India is estimated to have installed an additional 8-8.5 GW of green power capacity during FY 2018-2019, after installing 12 GW in FY 2017-2018; Of the latter amount, approximately 9 GW are for PV power, 2 GW are for wind power, and 1 GW are for other renewable-energy powers, according to the market information body ICRA.
According to an executive of ICRA, the phenomenal increase in India’s capacity underscores the cost competitiveness of green power, compared with conventional power.
Since June of 2018, the prices of PV power have already started to drop by 20%.
However, this year, the industry’s prospects are beginning to be impacted by the levy of protective tariffs on imported PV power components and the depreciation of the rupee against U.S. dollar. The latter development could increase the cost of PV power projects by 20-25% in the country.
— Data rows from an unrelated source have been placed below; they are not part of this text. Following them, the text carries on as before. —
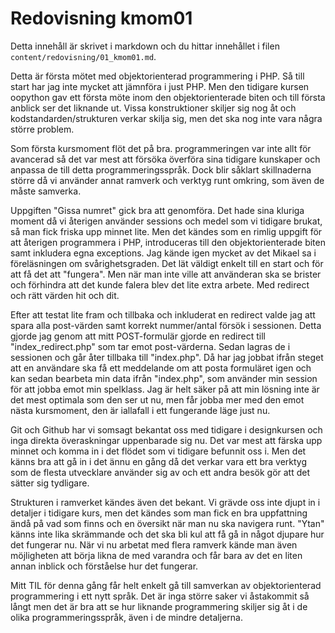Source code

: ---
---
Redovisning kmom01
=========================

Detta innehåll är skrivet i markdown och du hittar innehållet i filen `content/redovisning/01_kmom01.md`.

Detta är första mötet med objektorienterad programmering i PHP. Så till start har jag inte mycket att jämnföra i just PHP. Men den tidigare kursen oopython
gav ett första möte inom den objektorienterade biten och till första anblick ser det liknande ut. Vissa konstruktioner skiljer sig nog åt och kodstandarden/strukturen verkar skilja sig, men det ska nog inte vara några större problem.

Som första kursmoment flöt det på bra. programmeringen var inte allt för avancerad så det var mest att försöka överföra sina tidigare kunskaper och anpassa de till detta programmeringsspråk. Dock blir såklart skillnaderna större då vi använder annat ramverk och verktyg runt omkring, som även de måste samverka.

Uppgiften "Gissa numret" gick bra att genomföra. Det hade sina kluriga moment då vi återigen använder sessions och medel som vi tidigare brukat, så man fick friska upp minnet lite. Men det kändes som en rimlig uppgift för att återigen programmera i PHP, introduceras till den objektorienterade biten samt inkludera egna exceptions. Jag kände igen mycket av det Mikael sa i föreläsningen om svårighetsgraden. Det lät väldigt enkelt till en start och för att få det att "fungera". Men när man inte ville att använderan ska se brister och förhindra att det kunde falera blev det lite extra arbete. Med redirect och rätt värden hit och dit.

Efter att testat lite fram och tillbaka och inkluderat en redirect valde jag att spara alla post-värden samt korrekt nummer/antal försök i sessionen. Detta gjorde jag genom att mitt POST-formulär gjorde en redirect till "index_redirect.php" som tar emot post-värderna. Sedan lagras de i sessionen och går åter tillbaka till "index.php". Då har jag jobbat ifrån steget att en användare ska få ett meddelande om att posta formuläret igen och kan sedan bearbeta min data ifrån "index.php", som använder min session för att jobba emot min spelklass. Jag är helt säker på att min lösning inte är det mest optimala som den ser ut nu, men får jobba mer med den emot nästa kursmoment, den är iallafall i ett fungerande läge just nu.

Git och Github har vi somsagt bekantat oss med tidigare i designkursen och inga direkta överaskningar uppenbarade sig nu. Det var mest att färska upp minnet och komma in i det flödet som vi tidigare befunnit oss i. Men det känns bra att gå in i det ännu en gång då det verkar vara ett bra verktyg som de flesta utvecklare använder sig av och ett andra besök gör att det sätter sig tydligare.

Strukturen i ramverket kändes även det bekant. Vi grävde oss inte djupt in i detaljer i tidigare kurs, men det kändes som man fick en bra uppfattning ändå på vad som finns och en översikt när man nu ska navigera runt. "Ytan" känns inte lika skrämmande och det ska bli kul att få gå in något djupare hur det fungerar nu. När vi nu arbetat med flera ramverk kände man även möjligheten att börja likna de med varandra och får bara av det en liten annan inblick och förståelse hur det fungerar.

Mitt TIL för denna gång får helt enkelt gå till samverkan av objektorienterad programmering i ett nytt språk. Det är inga större saker vi åstakommit så långt men det är bra att se hur liknande programmering skiljer sig åt i de olika programmeringsspråk, även i de mindre detaljerna.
In addition, the rising interest rates will increase the financial burden of developers, who are already faced with the challenge of connecting their facilities to the national grid, either directly or indirectly.
The situation has forced some developers to withdraw from the competition for the open bidding projects in the country and to scale down their projects.
Despite the adverse factors, the ICRA executive believes that green power is still quite cost-competitive compared to conventional power, and predicts that its share in India’s power mix will hit 12-13% by FY 2020, up from FY 2018’s 7.7%.